(Available records)

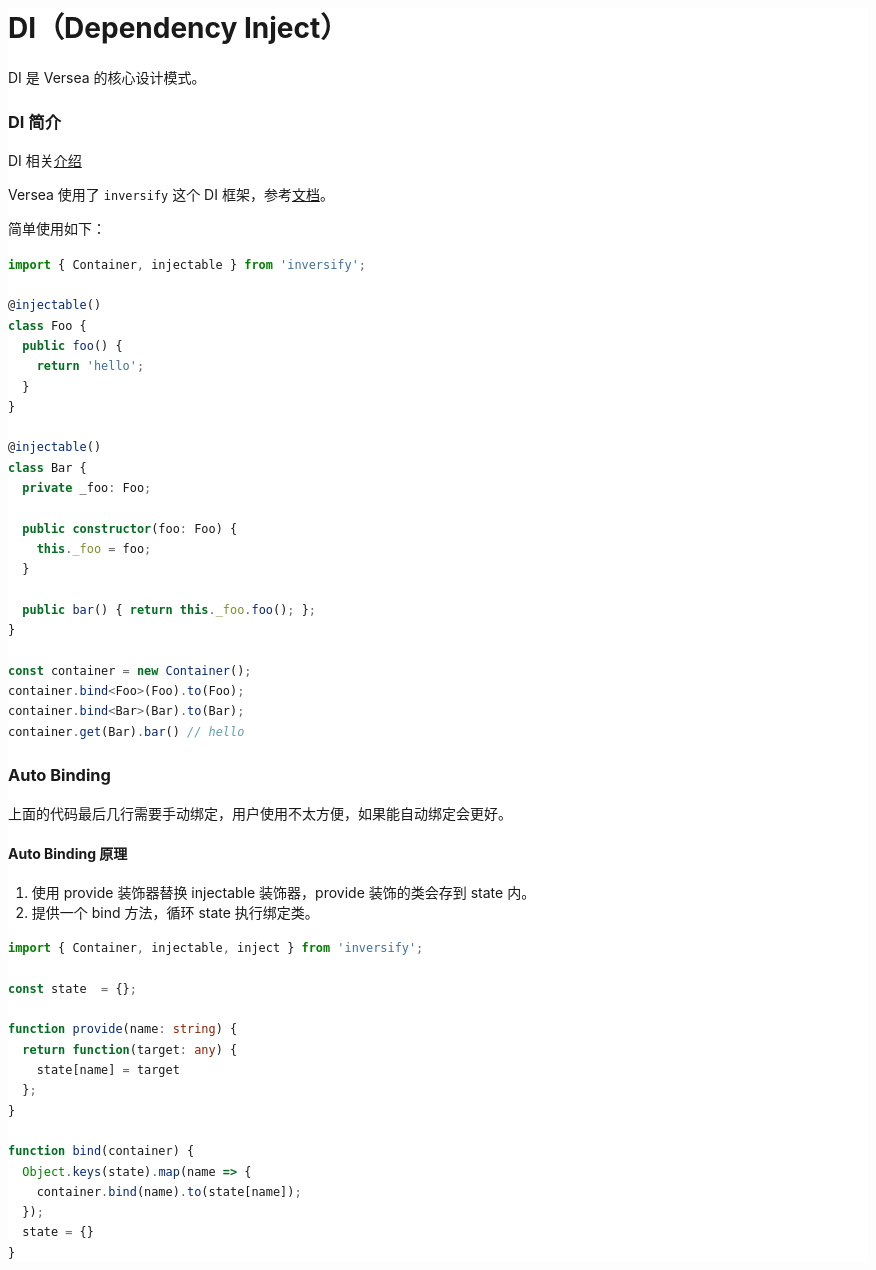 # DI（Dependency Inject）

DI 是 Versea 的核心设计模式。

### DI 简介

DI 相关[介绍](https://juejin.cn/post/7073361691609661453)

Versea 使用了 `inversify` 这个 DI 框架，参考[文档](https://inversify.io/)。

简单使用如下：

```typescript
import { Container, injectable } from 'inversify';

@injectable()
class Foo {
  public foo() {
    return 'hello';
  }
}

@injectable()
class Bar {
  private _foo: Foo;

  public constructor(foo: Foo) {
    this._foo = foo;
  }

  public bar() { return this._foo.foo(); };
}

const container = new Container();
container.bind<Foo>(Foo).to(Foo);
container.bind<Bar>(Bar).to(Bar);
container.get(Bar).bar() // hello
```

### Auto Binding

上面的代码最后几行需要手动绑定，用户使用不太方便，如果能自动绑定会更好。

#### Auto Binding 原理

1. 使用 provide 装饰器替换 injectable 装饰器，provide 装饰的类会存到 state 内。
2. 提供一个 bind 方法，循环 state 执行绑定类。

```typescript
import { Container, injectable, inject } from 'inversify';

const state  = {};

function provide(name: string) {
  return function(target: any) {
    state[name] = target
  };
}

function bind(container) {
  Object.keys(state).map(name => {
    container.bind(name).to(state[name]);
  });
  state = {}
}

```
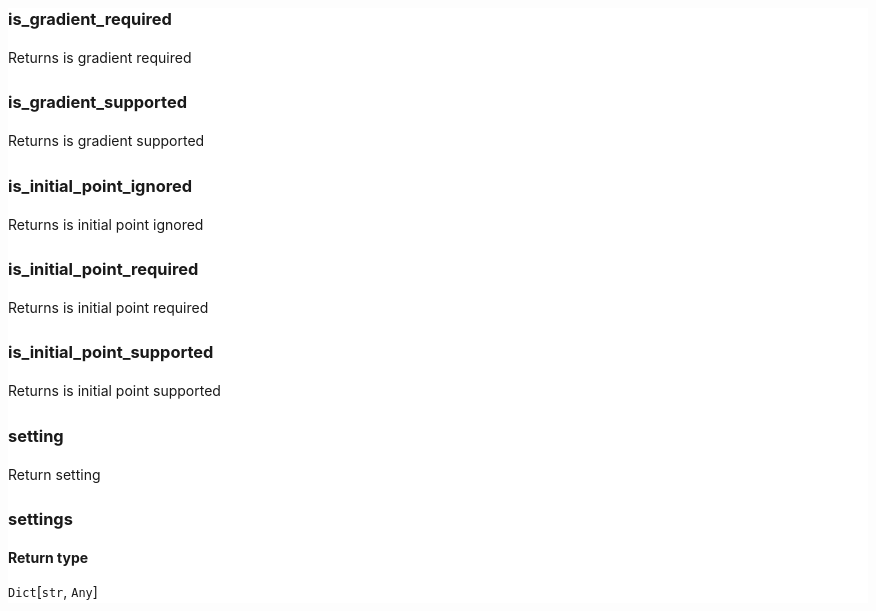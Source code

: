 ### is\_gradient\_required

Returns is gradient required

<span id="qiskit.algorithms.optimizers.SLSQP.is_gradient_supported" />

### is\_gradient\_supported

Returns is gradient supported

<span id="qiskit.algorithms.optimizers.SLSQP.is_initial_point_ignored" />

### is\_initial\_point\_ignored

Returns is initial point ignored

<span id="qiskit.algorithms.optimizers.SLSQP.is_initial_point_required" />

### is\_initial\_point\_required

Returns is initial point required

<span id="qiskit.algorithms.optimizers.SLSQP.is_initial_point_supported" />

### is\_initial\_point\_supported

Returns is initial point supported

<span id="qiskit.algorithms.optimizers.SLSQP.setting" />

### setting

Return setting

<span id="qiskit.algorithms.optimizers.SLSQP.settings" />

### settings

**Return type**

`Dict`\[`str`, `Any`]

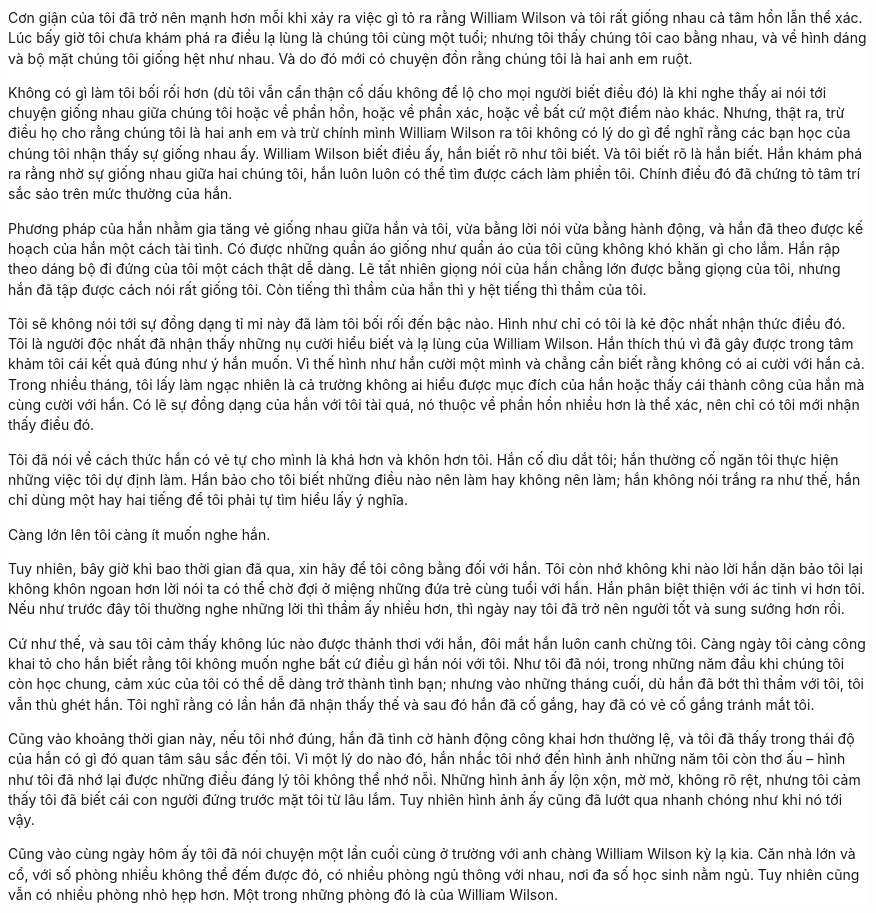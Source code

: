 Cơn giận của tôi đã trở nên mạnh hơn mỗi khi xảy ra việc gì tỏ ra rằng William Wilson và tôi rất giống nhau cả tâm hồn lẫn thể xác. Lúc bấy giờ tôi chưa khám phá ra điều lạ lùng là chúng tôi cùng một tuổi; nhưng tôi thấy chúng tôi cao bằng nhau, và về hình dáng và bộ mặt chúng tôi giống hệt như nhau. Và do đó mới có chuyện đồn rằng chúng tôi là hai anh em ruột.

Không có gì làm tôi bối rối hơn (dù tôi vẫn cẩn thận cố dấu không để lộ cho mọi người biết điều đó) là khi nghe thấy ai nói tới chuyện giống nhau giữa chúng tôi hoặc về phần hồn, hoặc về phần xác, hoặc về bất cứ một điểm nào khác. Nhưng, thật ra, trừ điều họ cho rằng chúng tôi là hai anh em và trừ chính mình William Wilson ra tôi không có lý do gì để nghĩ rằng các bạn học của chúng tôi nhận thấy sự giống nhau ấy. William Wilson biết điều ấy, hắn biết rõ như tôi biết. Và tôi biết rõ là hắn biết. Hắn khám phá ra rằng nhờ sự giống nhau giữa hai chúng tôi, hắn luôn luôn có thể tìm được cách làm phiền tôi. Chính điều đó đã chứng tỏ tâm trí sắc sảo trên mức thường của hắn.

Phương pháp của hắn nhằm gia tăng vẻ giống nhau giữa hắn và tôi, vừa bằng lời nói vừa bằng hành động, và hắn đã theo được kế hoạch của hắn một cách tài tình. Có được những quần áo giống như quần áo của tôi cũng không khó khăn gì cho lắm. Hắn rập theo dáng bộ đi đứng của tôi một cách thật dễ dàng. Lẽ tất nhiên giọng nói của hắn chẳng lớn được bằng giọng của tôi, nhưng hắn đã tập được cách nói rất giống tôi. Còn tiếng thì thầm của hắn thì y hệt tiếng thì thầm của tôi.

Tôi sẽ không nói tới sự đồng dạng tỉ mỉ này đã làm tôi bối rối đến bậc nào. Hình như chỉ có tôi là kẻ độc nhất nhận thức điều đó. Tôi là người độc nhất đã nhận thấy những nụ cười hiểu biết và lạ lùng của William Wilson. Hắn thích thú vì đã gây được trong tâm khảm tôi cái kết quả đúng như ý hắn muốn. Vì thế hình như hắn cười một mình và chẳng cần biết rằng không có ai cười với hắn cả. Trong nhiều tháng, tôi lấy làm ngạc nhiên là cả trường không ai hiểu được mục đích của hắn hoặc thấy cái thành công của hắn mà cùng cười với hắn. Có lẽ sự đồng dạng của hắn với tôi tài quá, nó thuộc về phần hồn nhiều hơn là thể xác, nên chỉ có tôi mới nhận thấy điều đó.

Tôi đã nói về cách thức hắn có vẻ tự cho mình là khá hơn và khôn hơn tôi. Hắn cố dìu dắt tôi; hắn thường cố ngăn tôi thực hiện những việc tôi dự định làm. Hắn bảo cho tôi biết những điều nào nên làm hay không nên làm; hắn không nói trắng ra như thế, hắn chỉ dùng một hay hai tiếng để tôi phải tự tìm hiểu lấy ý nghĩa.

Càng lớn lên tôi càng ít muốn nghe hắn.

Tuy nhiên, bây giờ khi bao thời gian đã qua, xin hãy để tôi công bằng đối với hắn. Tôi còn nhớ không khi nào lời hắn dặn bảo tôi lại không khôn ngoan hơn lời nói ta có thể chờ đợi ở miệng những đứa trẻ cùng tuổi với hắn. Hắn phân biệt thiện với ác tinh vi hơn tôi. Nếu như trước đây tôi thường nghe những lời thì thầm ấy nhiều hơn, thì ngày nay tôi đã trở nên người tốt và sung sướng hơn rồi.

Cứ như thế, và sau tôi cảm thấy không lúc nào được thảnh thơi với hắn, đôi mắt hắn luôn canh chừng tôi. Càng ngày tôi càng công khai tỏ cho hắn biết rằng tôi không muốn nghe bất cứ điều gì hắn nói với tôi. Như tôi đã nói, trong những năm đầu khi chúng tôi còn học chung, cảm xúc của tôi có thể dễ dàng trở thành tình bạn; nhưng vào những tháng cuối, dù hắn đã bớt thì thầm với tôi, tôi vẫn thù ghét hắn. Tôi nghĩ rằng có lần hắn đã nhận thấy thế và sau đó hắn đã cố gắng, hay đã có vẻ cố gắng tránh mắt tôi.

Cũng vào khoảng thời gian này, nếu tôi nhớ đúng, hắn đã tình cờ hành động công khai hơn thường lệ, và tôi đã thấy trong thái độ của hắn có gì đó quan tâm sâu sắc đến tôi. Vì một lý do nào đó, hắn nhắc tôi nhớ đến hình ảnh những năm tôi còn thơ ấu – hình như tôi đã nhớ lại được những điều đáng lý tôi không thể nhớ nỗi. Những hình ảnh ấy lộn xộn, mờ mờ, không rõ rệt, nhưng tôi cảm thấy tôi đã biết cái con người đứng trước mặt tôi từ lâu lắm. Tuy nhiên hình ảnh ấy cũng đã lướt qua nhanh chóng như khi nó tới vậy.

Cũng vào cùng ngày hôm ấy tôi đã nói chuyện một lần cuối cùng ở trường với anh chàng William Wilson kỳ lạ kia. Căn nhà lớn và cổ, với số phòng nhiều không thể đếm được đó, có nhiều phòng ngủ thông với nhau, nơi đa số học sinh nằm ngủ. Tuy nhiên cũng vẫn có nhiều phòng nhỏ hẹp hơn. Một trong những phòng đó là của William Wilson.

(End Available records)

- _Goal of the exercise_
Copy out the lines above with "injectable" in them.

- _Result of this exercise_
import { Container, injectable } from 'inversify';
@injectable()
@injectable()
1. 使用 provide 装饰器替换 injectable 装饰器，provide 装饰的类会存到 state 内。
import { Container, injectable, inject } from 'inversify';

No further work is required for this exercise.